Task brief.
Work through the listing below and give again exactly the lines from the one with "问曰：我、我所及常相不可得故应空，云何言有为法有为法相空？" to the one with "输出包含两个整数，用一个空格", both ends included. All other lines and all pictures stay out.

Data records.

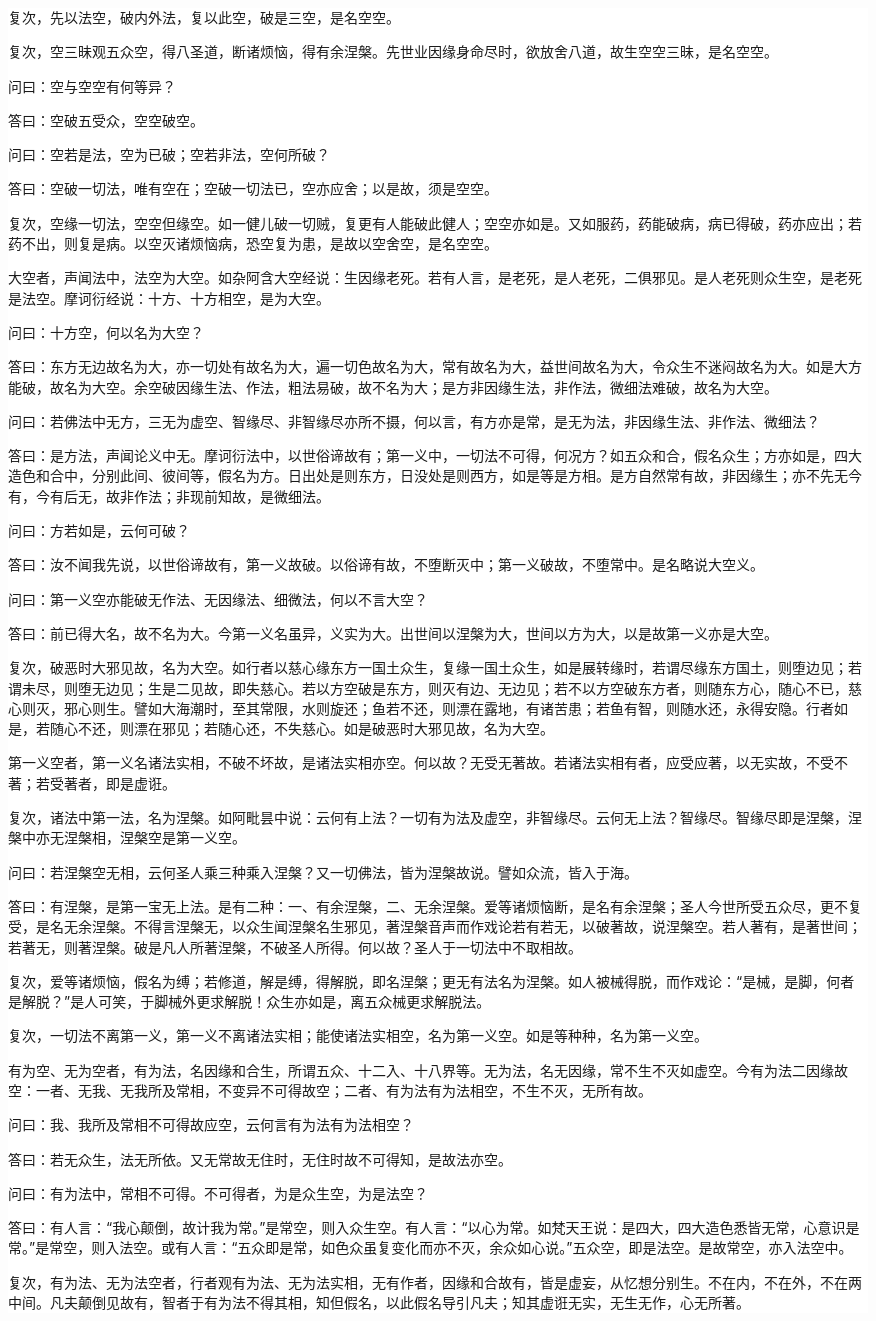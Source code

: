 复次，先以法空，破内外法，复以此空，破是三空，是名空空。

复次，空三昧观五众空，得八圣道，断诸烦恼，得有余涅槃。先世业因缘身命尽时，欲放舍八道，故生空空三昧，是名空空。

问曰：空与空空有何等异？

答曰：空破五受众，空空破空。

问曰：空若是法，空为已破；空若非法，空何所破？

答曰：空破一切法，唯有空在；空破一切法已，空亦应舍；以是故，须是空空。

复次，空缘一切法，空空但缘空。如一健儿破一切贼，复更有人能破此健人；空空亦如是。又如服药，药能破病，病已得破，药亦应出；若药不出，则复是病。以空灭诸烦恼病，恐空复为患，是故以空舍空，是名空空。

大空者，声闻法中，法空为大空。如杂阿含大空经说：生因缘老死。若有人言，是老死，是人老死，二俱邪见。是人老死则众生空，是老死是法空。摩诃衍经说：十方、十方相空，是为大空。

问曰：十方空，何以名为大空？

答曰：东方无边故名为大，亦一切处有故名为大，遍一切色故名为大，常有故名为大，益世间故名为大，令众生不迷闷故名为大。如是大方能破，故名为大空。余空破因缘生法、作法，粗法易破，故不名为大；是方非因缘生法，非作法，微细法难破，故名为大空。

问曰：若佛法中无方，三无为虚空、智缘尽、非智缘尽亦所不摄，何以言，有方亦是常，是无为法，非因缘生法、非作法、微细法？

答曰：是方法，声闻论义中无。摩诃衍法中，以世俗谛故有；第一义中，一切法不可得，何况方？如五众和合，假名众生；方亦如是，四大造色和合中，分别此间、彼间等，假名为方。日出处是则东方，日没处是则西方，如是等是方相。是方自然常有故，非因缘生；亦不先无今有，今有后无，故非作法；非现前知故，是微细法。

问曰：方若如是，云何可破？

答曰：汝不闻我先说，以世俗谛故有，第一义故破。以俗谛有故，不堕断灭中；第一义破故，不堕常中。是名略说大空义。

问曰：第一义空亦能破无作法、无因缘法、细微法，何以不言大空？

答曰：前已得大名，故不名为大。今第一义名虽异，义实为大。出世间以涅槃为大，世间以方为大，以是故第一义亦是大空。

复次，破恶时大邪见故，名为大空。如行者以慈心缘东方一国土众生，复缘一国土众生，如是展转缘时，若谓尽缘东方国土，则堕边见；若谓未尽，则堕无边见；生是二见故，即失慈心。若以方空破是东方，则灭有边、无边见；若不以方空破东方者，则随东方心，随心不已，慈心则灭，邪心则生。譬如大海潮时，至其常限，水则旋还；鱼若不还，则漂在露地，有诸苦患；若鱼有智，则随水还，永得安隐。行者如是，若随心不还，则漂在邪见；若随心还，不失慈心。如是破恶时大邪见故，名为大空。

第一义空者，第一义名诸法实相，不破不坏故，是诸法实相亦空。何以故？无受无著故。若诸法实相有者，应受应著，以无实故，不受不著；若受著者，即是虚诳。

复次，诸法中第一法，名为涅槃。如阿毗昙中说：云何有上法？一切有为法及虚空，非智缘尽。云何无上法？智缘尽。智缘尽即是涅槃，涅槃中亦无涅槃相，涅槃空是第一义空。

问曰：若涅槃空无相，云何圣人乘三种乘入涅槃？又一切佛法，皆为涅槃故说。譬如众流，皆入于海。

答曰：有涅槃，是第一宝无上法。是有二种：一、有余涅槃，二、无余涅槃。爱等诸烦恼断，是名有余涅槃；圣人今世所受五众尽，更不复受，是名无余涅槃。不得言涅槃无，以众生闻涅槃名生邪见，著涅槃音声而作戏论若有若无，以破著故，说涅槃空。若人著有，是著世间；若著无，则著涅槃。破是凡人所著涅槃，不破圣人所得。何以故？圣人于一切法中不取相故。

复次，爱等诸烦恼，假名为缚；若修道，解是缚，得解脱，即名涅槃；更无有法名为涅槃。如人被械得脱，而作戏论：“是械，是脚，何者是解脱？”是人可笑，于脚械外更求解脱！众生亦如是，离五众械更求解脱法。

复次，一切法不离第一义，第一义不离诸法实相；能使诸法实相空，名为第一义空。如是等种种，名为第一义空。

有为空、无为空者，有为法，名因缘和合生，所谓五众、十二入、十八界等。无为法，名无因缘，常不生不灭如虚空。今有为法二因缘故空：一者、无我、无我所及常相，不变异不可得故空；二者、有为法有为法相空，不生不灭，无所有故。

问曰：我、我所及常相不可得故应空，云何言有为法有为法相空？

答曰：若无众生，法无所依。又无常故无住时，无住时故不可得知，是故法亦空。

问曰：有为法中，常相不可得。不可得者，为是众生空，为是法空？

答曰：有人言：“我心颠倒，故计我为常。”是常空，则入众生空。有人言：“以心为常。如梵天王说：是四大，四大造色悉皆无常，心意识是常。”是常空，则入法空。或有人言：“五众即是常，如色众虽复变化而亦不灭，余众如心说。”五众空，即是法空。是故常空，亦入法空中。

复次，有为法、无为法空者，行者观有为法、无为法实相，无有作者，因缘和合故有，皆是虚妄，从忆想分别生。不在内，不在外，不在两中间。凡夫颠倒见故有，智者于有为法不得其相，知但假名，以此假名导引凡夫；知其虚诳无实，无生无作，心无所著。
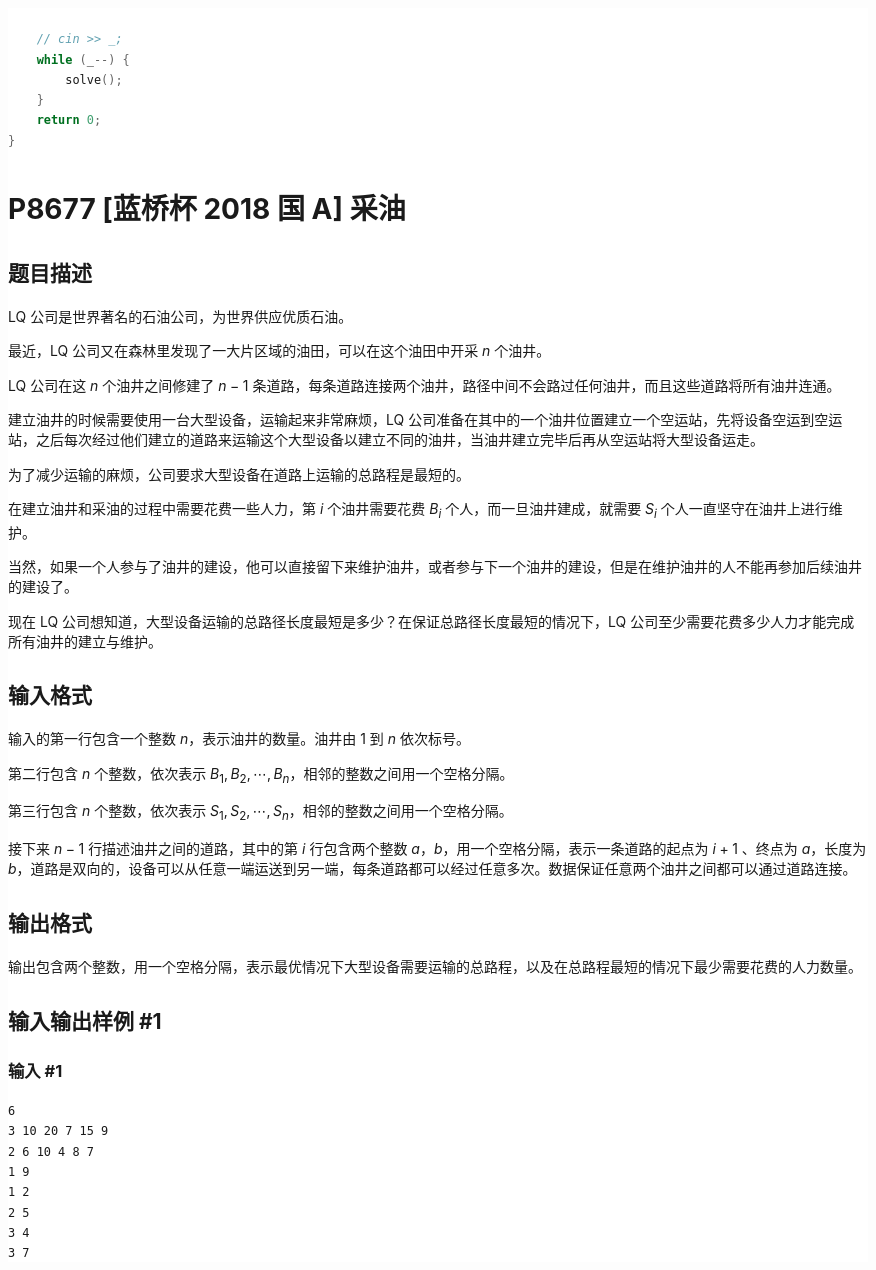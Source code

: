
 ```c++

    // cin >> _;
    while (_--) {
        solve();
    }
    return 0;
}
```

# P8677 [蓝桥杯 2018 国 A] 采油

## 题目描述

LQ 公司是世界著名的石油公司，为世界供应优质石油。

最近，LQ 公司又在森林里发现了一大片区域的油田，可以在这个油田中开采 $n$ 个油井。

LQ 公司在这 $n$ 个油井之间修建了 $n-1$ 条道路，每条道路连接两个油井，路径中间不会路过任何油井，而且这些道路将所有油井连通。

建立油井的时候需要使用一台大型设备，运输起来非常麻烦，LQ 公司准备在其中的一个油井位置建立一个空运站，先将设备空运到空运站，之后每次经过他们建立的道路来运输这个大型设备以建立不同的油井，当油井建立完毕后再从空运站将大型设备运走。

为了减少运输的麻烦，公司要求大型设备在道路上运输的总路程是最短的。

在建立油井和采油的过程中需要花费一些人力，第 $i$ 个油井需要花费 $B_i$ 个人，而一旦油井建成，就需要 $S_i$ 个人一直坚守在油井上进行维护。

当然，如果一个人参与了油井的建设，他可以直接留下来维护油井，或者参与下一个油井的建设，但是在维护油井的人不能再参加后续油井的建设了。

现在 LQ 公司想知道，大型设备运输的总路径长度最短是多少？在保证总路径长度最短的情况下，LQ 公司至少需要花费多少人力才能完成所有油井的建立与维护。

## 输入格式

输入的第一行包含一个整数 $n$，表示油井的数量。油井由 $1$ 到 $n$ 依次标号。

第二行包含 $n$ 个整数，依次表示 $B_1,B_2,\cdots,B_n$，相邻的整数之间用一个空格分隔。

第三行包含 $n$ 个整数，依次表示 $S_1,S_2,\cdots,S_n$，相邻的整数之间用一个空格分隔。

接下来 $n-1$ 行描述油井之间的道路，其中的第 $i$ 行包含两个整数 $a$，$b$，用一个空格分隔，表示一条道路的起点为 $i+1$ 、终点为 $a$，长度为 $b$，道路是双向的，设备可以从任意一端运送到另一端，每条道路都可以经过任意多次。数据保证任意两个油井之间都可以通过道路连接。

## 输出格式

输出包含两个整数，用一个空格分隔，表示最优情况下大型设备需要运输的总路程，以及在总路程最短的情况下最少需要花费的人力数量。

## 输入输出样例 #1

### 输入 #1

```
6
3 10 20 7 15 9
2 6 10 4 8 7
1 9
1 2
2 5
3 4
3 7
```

Solution.
问曰：我、我所及常相不可得故应空，云何言有为法有为法相空？

答曰：若无众生，法无所依。又无常故无住时，无住时故不可得知，是故法亦空。

问曰：有为法中，常相不可得。不可得者，为是众生空，为是法空？

答曰：有人言：“我心颠倒，故计我为常。”是常空，则入众生空。有人言：“以心为常。如梵天王说：是四大，四大造色悉皆无常，心意识是常。”是常空，则入法空。或有人言：“五众即是常，如色众虽复变化而亦不灭，余众如心说。”五众空，即是法空。是故常空，亦入法空中。

复次，有为法、无为法空者，行者观有为法、无为法实相，无有作者，因缘和合故有，皆是虚妄，从忆想分别生。不在内，不在外，不在两中间。凡夫颠倒见故有，智者于有为法不得其相，知但假名，以此假名导引凡夫；知其虚诳无实，无生无作，心无所著。
Source code

:
 ```c++

    // cin >> _;
    while (_--) {
        solve();
    }
    return 0;
}
```

# P8677 [蓝桥杯 2018 国 A] 采油

## 题目描述

LQ 公司是世界著名的石油公司，为世界供应优质石油。

最近，LQ 公司又在森林里发现了一大片区域的油田，可以在这个油田中开采 $n$ 个油井。

LQ 公司在这 $n$ 个油井之间修建了 $n-1$ 条道路，每条道路连接两个油井，路径中间不会路过任何油井，而且这些道路将所有油井连通。

建立油井的时候需要使用一台大型设备，运输起来非常麻烦，LQ 公司准备在其中的一个油井位置建立一个空运站，先将设备空运到空运站，之后每次经过他们建立的道路来运输这个大型设备以建立不同的油井，当油井建立完毕后再从空运站将大型设备运走。

为了减少运输的麻烦，公司要求大型设备在道路上运输的总路程是最短的。

在建立油井和采油的过程中需要花费一些人力，第 $i$ 个油井需要花费 $B_i$ 个人，而一旦油井建成，就需要 $S_i$ 个人一直坚守在油井上进行维护。

当然，如果一个人参与了油井的建设，他可以直接留下来维护油井，或者参与下一个油井的建设，但是在维护油井的人不能再参加后续油井的建设了。

现在 LQ 公司想知道，大型设备运输的总路径长度最短是多少？在保证总路径长度最短的情况下，LQ 公司至少需要花费多少人力才能完成所有油井的建立与维护。

## 输入格式

输入的第一行包含一个整数 $n$，表示油井的数量。油井由 $1$ 到 $n$ 依次标号。

第二行包含 $n$ 个整数，依次表示 $B_1,B_2,\cdots,B_n$，相邻的整数之间用一个空格分隔。

第三行包含 $n$ 个整数，依次表示 $S_1,S_2,\cdots,S_n$，相邻的整数之间用一个空格分隔。

接下来 $n-1$ 行描述油井之间的道路，其中的第 $i$ 行包含两个整数 $a$，$b$，用一个空格分隔，表示一条道路的起点为 $i+1$ 、终点为 $a$，长度为 $b$，道路是双向的，设备可以从任意一端运送到另一端，每条道路都可以经过任意多次。数据保证任意两个油井之间都可以通过道路连接。

## 输出格式

输出包含两个整数，用一个空格分隔，表示最优情况下大型设备需要运输的总路程，以及在总路程最短的情况下最少需要花费的人力数量。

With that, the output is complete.